[Saved data entries]
————————

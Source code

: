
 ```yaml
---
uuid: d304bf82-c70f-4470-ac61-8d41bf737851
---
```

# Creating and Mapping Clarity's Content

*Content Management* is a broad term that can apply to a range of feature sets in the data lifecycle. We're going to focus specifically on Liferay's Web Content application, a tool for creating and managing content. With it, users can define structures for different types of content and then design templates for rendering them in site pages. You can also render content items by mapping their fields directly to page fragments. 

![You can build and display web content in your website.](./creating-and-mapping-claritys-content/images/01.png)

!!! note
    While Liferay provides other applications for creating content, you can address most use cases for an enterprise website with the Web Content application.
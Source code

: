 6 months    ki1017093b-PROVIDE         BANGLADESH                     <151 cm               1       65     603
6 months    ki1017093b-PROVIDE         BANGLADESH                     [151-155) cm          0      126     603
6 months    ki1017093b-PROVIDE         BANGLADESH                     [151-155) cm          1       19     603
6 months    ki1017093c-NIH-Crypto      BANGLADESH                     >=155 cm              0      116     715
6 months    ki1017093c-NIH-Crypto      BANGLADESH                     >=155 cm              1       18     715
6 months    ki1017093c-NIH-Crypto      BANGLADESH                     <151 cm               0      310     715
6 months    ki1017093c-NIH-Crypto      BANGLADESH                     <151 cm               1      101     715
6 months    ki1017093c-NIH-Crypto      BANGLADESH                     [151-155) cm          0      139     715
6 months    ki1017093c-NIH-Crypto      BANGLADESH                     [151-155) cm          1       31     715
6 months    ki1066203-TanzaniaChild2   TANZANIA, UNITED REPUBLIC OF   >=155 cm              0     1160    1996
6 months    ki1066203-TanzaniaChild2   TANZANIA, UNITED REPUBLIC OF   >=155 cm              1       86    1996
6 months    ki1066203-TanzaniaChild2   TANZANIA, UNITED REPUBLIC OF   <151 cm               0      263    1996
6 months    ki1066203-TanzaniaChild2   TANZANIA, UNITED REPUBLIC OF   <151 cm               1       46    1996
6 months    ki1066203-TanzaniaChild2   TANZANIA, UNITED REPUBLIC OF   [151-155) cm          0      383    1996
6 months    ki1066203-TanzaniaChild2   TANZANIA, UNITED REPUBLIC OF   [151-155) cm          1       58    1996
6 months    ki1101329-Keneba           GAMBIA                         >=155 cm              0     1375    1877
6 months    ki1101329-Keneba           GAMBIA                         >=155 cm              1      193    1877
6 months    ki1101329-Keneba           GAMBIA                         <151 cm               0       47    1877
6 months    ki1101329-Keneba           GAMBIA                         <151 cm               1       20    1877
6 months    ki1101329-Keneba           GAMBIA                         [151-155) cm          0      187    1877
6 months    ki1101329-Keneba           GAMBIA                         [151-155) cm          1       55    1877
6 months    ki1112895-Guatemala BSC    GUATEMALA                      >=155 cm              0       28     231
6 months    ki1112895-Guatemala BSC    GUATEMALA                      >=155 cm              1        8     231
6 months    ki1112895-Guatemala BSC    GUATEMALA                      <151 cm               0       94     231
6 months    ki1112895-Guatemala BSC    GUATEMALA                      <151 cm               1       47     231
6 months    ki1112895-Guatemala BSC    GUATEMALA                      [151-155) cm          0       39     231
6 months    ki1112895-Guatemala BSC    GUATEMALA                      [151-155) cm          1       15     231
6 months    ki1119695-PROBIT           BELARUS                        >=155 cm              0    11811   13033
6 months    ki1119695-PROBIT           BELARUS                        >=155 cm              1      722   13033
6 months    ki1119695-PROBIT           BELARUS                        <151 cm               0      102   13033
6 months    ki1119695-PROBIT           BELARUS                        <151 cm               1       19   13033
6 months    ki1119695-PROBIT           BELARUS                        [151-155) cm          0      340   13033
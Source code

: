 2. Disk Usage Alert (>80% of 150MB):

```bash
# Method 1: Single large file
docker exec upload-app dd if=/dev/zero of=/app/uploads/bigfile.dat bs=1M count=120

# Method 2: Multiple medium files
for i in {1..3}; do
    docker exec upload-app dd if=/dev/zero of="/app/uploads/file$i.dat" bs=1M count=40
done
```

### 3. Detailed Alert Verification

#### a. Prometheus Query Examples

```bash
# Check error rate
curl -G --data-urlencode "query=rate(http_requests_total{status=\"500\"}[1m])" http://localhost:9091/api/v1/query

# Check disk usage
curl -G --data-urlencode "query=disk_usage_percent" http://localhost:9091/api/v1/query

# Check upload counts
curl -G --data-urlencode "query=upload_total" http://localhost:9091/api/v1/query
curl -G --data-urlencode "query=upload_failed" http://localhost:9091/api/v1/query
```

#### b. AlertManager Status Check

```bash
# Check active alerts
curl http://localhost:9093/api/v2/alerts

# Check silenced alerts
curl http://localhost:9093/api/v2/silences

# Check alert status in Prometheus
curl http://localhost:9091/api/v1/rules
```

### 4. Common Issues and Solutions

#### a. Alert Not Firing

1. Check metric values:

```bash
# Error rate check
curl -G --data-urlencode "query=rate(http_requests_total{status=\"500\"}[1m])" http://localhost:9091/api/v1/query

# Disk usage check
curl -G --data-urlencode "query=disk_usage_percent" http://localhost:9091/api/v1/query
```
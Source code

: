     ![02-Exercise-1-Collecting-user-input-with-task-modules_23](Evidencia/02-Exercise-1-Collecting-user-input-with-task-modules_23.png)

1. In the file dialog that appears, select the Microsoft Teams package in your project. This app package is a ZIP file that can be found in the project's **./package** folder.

————————

* [The task] An exact reproduction of the data is required. Leave nothing out.

* [Solution below]
Source code

:
 ```yaml
---
uuid: d304bf82-c70f-4470-ac61-8d41bf737851
---
```

# Creating and Mapping Clarity's Content

*Content Management* is a broad term that can apply to a range of feature sets in the data lifecycle. We're going to focus specifically on Liferay's Web Content application, a tool for creating and managing content. With it, users can define structures for different types of content and then design templates for rendering them in site pages. You can also render content items by mapping their fields directly to page fragments. 

![You can build and display web content in your website.](./creating-and-mapping-claritys-content/images/01.png)

!!! note
    While Liferay provides other applications for creating content, you can address most use cases for an enterprise website with the Web Content application.
Source code

: 6 months    ki1017093b-PROVIDE         BANGLADESH                     <151 cm               1       65     603
6 months    ki1017093b-PROVIDE         BANGLADESH                     [151-155) cm          0      126     603
6 months    ki1017093b-PROVIDE         BANGLADESH                     [151-155) cm          1       19     603
6 months    ki1017093c-NIH-Crypto      BANGLADESH                     >=155 cm              0      116     715
6 months    ki1017093c-NIH-Crypto      BANGLADESH                     >=155 cm              1       18     715
6 months    ki1017093c-NIH-Crypto      BANGLADESH                     <151 cm               0      310     715
6 months    ki1017093c-NIH-Crypto      BANGLADESH                     <151 cm               1      101     715
6 months    ki1017093c-NIH-Crypto      BANGLADESH                     [151-155) cm          0      139     715
6 months    ki1017093c-NIH-Crypto      BANGLADESH                     [151-155) cm          1       31     715
6 months    ki1066203-TanzaniaChild2   TANZANIA, UNITED REPUBLIC OF   >=155 cm              0     1160    1996
6 months    ki1066203-TanzaniaChild2   TANZANIA, UNITED REPUBLIC OF   >=155 cm              1       86    1996
6 months    ki1066203-TanzaniaChild2   TANZANIA, UNITED REPUBLIC OF   <151 cm               0      263    1996
6 months    ki1066203-TanzaniaChild2   TANZANIA, UNITED REPUBLIC OF   <151 cm               1       46    1996
6 months    ki1066203-TanzaniaChild2   TANZANIA, UNITED REPUBLIC OF   [151-155) cm          0      383    1996
6 months    ki1066203-TanzaniaChild2   TANZANIA, UNITED REPUBLIC OF   [151-155) cm          1       58    1996
6 months    ki1101329-Keneba           GAMBIA                         >=155 cm              0     1375    1877
6 months    ki1101329-Keneba           GAMBIA                         >=155 cm              1      193    1877
6 months    ki1101329-Keneba           GAMBIA                         <151 cm               0       47    1877
6 months    ki1101329-Keneba           GAMBIA                         <151 cm               1       20    1877
6 months    ki1101329-Keneba           GAMBIA                         [151-155) cm          0      187    1877
6 months    ki1101329-Keneba           GAMBIA                         [151-155) cm          1       55    1877
6 months    ki1112895-Guatemala BSC    GUATEMALA                      >=155 cm              0       28     231
6 months    ki1112895-Guatemala BSC    GUATEMALA                      >=155 cm              1        8     231
6 months    ki1112895-Guatemala BSC    GUATEMALA                      <151 cm               0       94     231
6 months    ki1112895-Guatemala BSC    GUATEMALA                      <151 cm               1       47     231
6 months    ki1112895-Guatemala BSC    GUATEMALA                      [151-155) cm          0       39     231
6 months    ki1112895-Guatemala BSC    GUATEMALA                      [151-155) cm          1       15     231
6 months    ki1119695-PROBIT           BELARUS                        >=155 cm              0    11811   13033
6 months    ki1119695-PROBIT           BELARUS                        >=155 cm              1      722   13033
6 months    ki1119695-PROBIT           BELARUS                        <151 cm               0      102   13033
6 months    ki1119695-PROBIT           BELARUS                        <151 cm               1       19   13033
6 months    ki1119695-PROBIT           BELARUS                        [151-155) cm          0      340   13033
Source code

: 2. Disk Usage Alert (>80% of 150MB):

```bash
# Method 1: Single large file
docker exec upload-app dd if=/dev/zero of=/app/uploads/bigfile.dat bs=1M count=120

# Method 2: Multiple medium files
for i in {1..3}; do
    docker exec upload-app dd if=/dev/zero of="/app/uploads/file$i.dat" bs=1M count=40
done
```

### 3. Detailed Alert Verification

#### a. Prometheus Query Examples

```bash
# Check error rate
curl -G --data-urlencode "query=rate(http_requests_total{status=\"500\"}[1m])" http://localhost:9091/api/v1/query

# Check disk usage
curl -G --data-urlencode "query=disk_usage_percent" http://localhost:9091/api/v1/query

# Check upload counts
curl -G --data-urlencode "query=upload_total" http://localhost:9091/api/v1/query
curl -G --data-urlencode "query=upload_failed" http://localhost:9091/api/v1/query
```

#### b. AlertManager Status Check

```bash
# Check active alerts
curl http://localhost:9093/api/v2/alerts

# Check silenced alerts
curl http://localhost:9093/api/v2/silences

# Check alert status in Prometheus
curl http://localhost:9091/api/v1/rules
```

### 4. Common Issues and Solutions

#### a. Alert Not Firing

1. Check metric values:

```bash
# Error rate check
curl -G --data-urlencode "query=rate(http_requests_total{status=\"500\"}[1m])" http://localhost:9091/api/v1/query

# Disk usage check
curl -G --data-urlencode "query=disk_usage_percent" http://localhost:9091/api/v1/query
```
Source code

:     ![02-Exercise-1-Collecting-user-input-with-task-modules_23](Evidencia/02-Exercise-1-Collecting-user-input-with-task-modules_23.png)

1. In the file dialog that appears, select the Microsoft Teams package in your project. This app package is a ZIP file that can be found in the project's **./package** folder.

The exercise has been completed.